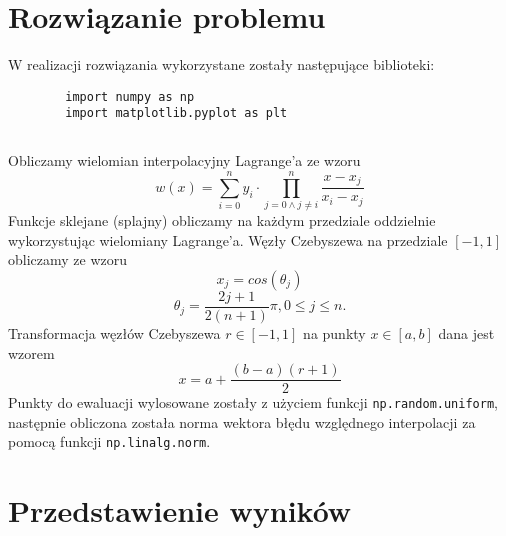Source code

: \documentclass[11pt]{scrartcl}
\begin{document}
    \section{Rozwiązanie problemu}
    W realizacji rozwiązania wykorzystane zostały następujące
    biblioteki:
    \begin{lstlisting}
        import numpy as np
        import matplotlib.pyplot as plt
    \end{lstlisting}

    \subsection*{}
    Obliczamy wielomian interpolacyjny Lagrange'a ze wzoru
    \[
        w(x)=\sum_{i=0}^{n}y_i \cdot \prod_{j=0 \land j \neq i}^{n}
        \frac{x-x_j}{x_i-x_j}
    \]
    Funkcje sklejane (splajny) obliczamy na każdym przedziale
    oddzielnie wykorzystując wielomiany Lagrange'a. Węzły
    Czebyszewa na przedziale $[-1,1]$ obliczamy ze wzoru
    \[
        x_j=cos(\theta_j)
    \]
    \[
        \theta_j=\frac{2j+1}{2(n+1)}\pi, 0 \leq j \leq n.
    \]
    Transformacja węzłów Czebyszewa $r \in [-1,1]$ na punkty
    $x \in [a,b]$ dana jest wzorem
    \[
        x=a+ \frac{(b-a)(r+1)}{2}
    \]
    Punkty do ewaluacji wylosowane zostały z użyciem funkcji
    \texttt{np.random.uniform}, następnie obliczona została norma
    wektora błędu względnego interpolacji za pomocą funkcji
    \texttt{np.linalg.norm}.
    
    \section{Przedstawienie wyników}
\end{document}
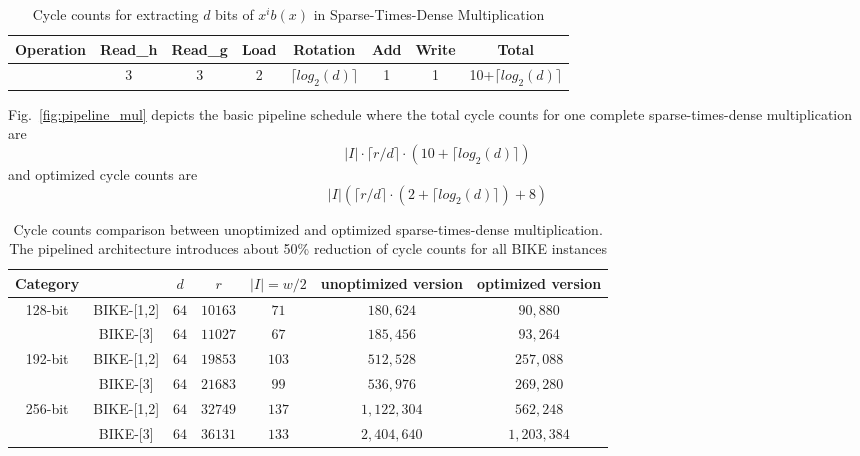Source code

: \documentclass[runningheads]{llncs}
\begin{document}
\begin{table}[!tb]\centering
\caption{Cycle counts for extracting $d$ bits of $x^ib(x)$ in Sparse-Times-Dense Multiplication}
\begin{tabular}{c|c|c|c|c|c|c|c}
  \hline
  Operation & Read\_h & Read\_g & Load &Rotation & Add & Write & Total \\\hline
   & 3 & 3 & 2 & $\lceil log_2(d)\rceil$ & 1 & 1& 10+$\lceil log_2(d)\rceil$ \\
  \hline
\end{tabular}
\end{table}

Fig.~\ref{fig:pipeline_mul} depicts the basic pipeline schedule where the total cycle counts for one complete sparse-times-dense multiplication are
\[
    |I|\cdot\lceil r/d\rceil\cdot (10+\lceil log_2(d)\rceil)
\]
and optimized cycle counts are
\[
    |I|(\lceil r/d\rceil\cdot (2+\lceil log_2(d)\rceil) + 8)
\]

\begin{table}[!tb]\centering
\caption{Cycle counts comparison between unoptimized and optimized sparse-times-dense multiplication. The pipelined architecture introduces about 50\% reduction of cycle counts for all BIKE instances}
\begin{tabular}{cc|ccccc}
  \hline
 \textbf{Category}        &             & $d$ & $r$  & $|I|=w/2$  & unoptimized version& optimized version\\\hline
\multirow{ 2}{*}{128-bit} &  BIKE-[1,2] & $64$ & $10163$  & $71$  & $180,624$ & $90,880$\\
                          &  BIKE-[3] & $64$ & $11027$  & $67$  & $185,456$& $93,264$\\
  \hline
\multirow{ 2}{*}{192-bit} &  BIKE-[1,2] & $64$ & $19853$  & $103$  &$512,528$& $257,088$\\
                          &  BIKE-[3] & $64$ & $21683$  & $99$  &$536,976$& $269,280$\\
  \hline
\multirow{ 2}{*}{256-bit} &  BIKE-[1,2] & $64$ & $32749$  & $137$  &$1,122,304$& $562,248$\\
                          &  BIKE-[3] & $64$ & $36131$  & $133$  &$2,404,640$& $1,203,384$\\
  \hline
\end{tabular}
\end{table}
\end{document}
________________
Select every line in the material above where the string "texttt" occurs, and copy it.

## Completed exercise
    \texttt{np.random.uniform}, następnie obliczona została norma
    \texttt{np.linalg.norm}.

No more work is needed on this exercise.